A friend of Dylan's who reportedly knew him in the mid-'60s told Showbiz 411's Roger Friedman this week that Dylan hardly spent any time at all in New York in the spring of '65. Dylan was reportedly on tour on the west coast for most of April of that year. He then toured England between April 26, 1965, and June 2, 1965. Numerous recordings exist from the English tour.

"I'm not saying I knew him greatly or anything, but I was around the guy out on the road," Smith added. "If he had those kind of proclivities, I would have seen it. He does not."

As mercurial as Dylan can be to the public, Smith is convinced that there would have been signs privately if he was an abuser of children. He observed Dylan in all kinds of different environments, he says.

"He loves kids," Smith continued. "He treated his own kids great — any kids that were ever around. When somebody's like that, you see it if you're around them for years. He wasn't like that. He ain't like that."
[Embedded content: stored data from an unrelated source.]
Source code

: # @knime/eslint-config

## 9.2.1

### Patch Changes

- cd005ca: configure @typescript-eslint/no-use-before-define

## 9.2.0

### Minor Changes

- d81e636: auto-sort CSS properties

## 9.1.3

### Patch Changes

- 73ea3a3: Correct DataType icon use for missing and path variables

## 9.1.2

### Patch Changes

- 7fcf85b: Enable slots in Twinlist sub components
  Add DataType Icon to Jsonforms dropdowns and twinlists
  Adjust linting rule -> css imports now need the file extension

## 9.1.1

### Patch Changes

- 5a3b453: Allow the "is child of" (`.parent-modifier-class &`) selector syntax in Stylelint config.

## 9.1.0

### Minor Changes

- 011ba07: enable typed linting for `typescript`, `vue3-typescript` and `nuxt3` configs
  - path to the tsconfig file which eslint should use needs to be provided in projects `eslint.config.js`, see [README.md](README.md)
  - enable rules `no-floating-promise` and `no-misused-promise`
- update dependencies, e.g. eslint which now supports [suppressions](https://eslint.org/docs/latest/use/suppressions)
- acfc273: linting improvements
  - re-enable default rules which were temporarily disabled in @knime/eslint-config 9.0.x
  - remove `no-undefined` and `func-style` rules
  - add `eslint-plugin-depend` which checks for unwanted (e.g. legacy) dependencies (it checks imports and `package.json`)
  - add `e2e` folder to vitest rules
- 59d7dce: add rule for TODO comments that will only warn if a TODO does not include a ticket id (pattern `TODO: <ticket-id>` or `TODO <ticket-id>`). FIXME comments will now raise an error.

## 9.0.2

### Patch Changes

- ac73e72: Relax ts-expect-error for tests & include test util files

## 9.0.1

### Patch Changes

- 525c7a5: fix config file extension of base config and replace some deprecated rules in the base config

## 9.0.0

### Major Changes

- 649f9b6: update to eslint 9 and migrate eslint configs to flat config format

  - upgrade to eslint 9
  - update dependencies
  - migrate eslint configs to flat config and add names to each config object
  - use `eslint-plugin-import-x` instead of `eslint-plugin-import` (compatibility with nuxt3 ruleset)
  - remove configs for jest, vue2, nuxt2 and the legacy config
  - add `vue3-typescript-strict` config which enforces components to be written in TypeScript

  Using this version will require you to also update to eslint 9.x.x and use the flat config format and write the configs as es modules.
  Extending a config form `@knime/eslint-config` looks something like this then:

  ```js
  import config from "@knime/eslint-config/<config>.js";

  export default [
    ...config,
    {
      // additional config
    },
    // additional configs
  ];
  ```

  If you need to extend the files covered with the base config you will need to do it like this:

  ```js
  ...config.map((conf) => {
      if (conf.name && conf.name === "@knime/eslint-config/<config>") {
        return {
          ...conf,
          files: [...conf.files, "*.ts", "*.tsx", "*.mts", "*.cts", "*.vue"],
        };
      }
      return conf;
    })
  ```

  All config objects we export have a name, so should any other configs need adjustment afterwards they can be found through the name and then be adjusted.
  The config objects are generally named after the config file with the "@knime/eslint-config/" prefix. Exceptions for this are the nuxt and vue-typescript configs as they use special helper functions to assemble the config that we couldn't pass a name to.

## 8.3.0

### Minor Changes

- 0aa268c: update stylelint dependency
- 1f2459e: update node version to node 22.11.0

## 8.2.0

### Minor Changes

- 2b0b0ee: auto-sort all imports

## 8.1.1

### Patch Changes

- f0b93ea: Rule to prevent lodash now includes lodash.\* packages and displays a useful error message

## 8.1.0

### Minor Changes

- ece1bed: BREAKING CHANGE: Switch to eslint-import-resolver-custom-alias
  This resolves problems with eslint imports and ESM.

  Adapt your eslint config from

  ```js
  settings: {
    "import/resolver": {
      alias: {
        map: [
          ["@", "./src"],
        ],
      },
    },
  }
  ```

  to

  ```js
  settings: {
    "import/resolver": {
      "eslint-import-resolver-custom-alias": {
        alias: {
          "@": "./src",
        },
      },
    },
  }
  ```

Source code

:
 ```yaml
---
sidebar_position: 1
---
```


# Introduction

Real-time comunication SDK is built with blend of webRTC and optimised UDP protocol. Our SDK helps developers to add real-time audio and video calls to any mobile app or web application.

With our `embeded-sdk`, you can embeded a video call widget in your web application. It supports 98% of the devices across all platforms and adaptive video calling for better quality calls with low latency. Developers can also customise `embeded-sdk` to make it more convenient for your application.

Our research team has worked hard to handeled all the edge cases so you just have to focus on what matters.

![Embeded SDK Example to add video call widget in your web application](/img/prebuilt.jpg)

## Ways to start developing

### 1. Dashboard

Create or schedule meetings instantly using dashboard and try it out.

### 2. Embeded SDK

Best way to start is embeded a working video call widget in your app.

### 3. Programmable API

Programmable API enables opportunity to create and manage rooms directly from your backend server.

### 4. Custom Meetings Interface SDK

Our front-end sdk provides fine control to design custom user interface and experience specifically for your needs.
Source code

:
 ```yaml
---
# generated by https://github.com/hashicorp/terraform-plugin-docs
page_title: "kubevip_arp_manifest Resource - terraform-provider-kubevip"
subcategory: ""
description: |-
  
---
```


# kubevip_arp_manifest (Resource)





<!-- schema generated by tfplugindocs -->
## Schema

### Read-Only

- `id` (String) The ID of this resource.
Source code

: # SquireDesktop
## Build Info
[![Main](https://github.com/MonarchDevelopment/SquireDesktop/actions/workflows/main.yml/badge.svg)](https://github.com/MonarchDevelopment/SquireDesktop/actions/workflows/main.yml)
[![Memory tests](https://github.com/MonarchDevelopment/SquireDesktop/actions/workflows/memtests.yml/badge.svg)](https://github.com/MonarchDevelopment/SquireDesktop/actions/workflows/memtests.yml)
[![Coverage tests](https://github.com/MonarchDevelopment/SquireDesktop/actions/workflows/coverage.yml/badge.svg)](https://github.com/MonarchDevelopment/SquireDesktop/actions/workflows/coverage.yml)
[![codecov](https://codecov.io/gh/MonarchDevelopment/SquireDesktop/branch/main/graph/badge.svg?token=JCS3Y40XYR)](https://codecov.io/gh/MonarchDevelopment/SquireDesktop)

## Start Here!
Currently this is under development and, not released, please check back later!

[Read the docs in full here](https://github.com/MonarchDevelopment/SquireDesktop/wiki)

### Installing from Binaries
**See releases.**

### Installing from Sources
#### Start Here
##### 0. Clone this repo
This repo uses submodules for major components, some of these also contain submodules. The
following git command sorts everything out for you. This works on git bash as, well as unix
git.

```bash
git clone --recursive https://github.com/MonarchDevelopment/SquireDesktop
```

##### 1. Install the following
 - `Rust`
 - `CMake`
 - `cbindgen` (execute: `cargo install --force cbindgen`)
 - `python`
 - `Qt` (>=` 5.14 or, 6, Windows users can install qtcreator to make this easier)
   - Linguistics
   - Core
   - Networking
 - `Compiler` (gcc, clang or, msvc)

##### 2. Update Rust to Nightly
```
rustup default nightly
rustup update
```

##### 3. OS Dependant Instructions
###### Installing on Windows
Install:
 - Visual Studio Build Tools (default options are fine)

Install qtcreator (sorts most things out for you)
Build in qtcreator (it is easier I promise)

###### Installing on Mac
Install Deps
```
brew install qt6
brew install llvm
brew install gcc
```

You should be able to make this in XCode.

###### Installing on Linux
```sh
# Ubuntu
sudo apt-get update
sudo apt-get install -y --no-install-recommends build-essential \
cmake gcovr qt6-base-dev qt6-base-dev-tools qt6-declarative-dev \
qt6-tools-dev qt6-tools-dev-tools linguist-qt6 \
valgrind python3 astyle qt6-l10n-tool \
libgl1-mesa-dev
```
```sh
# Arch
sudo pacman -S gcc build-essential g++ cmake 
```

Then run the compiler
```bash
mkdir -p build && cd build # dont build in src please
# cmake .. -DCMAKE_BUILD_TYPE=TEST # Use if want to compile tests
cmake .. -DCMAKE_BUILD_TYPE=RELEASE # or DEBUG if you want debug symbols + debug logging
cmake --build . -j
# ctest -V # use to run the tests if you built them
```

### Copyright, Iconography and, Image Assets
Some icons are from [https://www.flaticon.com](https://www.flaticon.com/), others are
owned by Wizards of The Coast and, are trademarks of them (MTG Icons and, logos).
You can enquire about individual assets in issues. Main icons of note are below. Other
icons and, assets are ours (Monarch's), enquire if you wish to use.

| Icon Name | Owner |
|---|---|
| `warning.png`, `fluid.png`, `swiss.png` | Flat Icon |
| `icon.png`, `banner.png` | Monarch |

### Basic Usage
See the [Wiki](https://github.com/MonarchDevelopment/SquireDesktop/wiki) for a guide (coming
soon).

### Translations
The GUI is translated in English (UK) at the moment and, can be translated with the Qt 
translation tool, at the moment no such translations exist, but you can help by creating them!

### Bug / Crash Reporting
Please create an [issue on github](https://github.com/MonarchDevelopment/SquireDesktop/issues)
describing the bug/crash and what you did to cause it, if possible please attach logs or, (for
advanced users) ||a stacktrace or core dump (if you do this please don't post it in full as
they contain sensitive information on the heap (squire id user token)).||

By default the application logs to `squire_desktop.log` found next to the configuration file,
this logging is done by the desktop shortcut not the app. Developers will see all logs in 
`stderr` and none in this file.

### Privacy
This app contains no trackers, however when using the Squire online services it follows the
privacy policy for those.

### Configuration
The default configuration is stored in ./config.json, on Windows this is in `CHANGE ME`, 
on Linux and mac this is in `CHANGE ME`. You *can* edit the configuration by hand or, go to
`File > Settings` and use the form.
You can watch the full conversation with G.E. Smith via the video player above.

When news of the lawsuit broke this week, Dylan's lawyer told New York Post that the "56-year-old claim is untrue and will be vigorously defended."

Dylan is accused of assault, battery, false imprisonment and infliction of emotional distress. The accuser, identified in the lawsuit as J.C., is seeking unspecified damages and a jury trial.

A music icon, Dylan is a Nobel Prize-winning poet, a Kennedy Center Honoree and a Rock and Roll Hall of Famer. He's also a winner of an Academy Award, a Golden Globe and 10 Grammys.

The suit was filed a day before the closure of the New York Child Victims Act look-back window, which allowed victims of childhood abuse to file suit against their attackers and the institutions that protected their attackers, regardless of how old the claims were.